On his book The Devil’s Milk: A Social History of Rubber

Cover Interview of April 18, 2011

A close-up

Few people today except dentists will have heard of gutta-percha, but one hundred years ago it was a household word.  A close cousin of rubber extracted from wild trees in Southeast Asia, gutta-percha was used for a bewildering variety of industrial and domestic uses.  Gutta-percha was used for the soles and heels of shoes, roofing tiles, ear trumpets, and dental fillings (the latter one of its remaining uses today).

Gutta-percha was an example of a crucial ingredient of a high-tech industry dependent on a primitive “mode of extraction.”  If rubber is natural “gum elastic,” then gutta-percha is “gum inelastic”: it won’t bounce and it’s hard at normal temperatures.  However, it is eminently pliable when softened in hot water.

The Malays used gutta-percha for knife handles, whips and so forth, but it took industrial capitalism to realize its amazing potential.  Gutta-percha is a better insulator than rubber and it is watertight.  For this reason it was used to insulate the hundreds of thousands of miles of undersea telegraphic cables in the 19th century world: cables which were essential for European control of the far flung colonial empires.

Curiously, gutta-percha was only found in the Asian colonies; the Dutch Indies and Malaya in particular. My chapter discusses all of these matters but also focuses on the enormous ecological cost of the extraction of gutta-percha.  Obtained by primitive and wasteful means from the taban tree in tropical rain forests, its extraction involved killing the trees; all for a couple of pounds of gum.

The industry was so voracious and wasteful and millions upon millions of trees were destroyed and supplies began to dry up.  Eventually, methods were devised to extract the gum from plantation trees and in time gutta-percha was supplanted by plastics.

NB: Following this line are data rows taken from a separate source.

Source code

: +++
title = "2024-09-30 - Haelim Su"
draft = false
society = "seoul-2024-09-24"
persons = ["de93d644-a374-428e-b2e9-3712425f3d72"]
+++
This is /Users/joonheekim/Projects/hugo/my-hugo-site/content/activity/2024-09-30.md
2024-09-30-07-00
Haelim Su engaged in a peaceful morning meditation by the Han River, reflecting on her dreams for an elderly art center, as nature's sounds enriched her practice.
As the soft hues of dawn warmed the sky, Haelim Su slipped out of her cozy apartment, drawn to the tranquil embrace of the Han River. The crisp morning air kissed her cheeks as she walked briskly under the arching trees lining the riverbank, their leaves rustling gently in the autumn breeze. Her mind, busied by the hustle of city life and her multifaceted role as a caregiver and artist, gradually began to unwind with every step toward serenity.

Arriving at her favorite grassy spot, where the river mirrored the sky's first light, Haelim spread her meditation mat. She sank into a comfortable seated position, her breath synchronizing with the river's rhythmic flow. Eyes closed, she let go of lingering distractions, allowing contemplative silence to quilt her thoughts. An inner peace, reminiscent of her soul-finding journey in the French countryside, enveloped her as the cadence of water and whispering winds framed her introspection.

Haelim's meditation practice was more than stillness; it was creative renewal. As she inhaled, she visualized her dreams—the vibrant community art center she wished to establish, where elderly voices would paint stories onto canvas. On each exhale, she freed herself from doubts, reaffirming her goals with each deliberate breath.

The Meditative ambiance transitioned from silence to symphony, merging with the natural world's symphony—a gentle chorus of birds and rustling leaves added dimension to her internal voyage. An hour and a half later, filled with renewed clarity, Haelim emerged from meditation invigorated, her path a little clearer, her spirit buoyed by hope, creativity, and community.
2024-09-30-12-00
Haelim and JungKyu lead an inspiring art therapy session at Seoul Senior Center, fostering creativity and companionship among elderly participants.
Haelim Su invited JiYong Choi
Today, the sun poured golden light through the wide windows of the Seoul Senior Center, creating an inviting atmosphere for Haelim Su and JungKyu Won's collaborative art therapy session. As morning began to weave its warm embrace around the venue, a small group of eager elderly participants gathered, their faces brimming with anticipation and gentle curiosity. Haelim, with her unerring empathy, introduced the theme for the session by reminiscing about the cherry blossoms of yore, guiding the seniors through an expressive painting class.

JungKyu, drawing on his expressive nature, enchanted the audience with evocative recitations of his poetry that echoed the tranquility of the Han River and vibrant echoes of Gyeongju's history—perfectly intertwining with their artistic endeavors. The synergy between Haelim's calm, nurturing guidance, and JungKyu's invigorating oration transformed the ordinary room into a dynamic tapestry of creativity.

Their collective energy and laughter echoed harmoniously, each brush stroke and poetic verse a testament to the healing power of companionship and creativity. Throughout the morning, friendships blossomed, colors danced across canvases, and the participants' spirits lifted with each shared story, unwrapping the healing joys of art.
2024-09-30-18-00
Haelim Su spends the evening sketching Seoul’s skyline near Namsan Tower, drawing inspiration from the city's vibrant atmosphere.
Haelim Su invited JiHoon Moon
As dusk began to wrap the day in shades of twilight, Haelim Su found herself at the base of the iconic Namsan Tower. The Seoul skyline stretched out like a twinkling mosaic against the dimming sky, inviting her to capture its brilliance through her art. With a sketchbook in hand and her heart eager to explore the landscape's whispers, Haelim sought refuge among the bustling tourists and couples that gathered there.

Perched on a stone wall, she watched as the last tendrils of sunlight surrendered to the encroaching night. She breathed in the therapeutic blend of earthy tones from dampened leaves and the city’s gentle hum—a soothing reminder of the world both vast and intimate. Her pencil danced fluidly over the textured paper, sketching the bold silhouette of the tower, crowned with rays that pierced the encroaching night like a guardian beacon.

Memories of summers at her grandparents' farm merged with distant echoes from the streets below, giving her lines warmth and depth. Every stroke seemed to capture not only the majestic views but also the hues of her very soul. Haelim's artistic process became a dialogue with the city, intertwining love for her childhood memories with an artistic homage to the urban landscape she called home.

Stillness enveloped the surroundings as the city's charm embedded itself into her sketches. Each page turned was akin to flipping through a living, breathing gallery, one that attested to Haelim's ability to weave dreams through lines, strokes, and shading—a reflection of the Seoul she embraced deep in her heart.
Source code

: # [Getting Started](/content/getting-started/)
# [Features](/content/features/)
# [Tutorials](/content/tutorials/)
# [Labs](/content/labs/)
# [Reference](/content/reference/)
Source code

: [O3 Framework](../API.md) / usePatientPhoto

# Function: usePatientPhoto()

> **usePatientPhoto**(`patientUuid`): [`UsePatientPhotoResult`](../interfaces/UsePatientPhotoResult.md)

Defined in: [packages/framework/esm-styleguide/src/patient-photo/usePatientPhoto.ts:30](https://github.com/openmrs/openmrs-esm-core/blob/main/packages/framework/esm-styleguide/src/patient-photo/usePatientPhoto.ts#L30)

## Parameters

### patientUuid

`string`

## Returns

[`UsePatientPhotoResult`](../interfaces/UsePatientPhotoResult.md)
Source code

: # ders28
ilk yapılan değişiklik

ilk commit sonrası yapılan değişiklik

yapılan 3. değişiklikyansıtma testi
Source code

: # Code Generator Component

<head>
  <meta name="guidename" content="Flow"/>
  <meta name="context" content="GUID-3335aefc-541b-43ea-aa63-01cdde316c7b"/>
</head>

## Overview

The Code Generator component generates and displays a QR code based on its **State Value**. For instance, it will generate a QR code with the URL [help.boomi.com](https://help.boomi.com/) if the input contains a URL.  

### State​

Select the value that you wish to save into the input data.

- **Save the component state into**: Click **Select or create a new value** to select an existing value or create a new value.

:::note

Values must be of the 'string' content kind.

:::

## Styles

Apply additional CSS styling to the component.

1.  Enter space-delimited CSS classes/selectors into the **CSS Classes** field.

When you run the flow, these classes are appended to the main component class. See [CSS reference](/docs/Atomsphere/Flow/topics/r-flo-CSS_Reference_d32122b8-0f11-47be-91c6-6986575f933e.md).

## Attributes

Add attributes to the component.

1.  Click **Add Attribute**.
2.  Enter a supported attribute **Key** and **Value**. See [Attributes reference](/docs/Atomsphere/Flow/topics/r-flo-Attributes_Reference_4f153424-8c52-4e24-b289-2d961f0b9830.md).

The fate of the taban trees was a harbinger of the wholesale assault on tropical rainforests today and is a paradigm of the distorted relationship between Man and Nature.  Arguably, until such time as humans cease to regard themselves as conquerors standing outside of Nature, we will be condemned to repeat such errors.  This exemplifies the ecological aspects of commodity production mentioned earlier.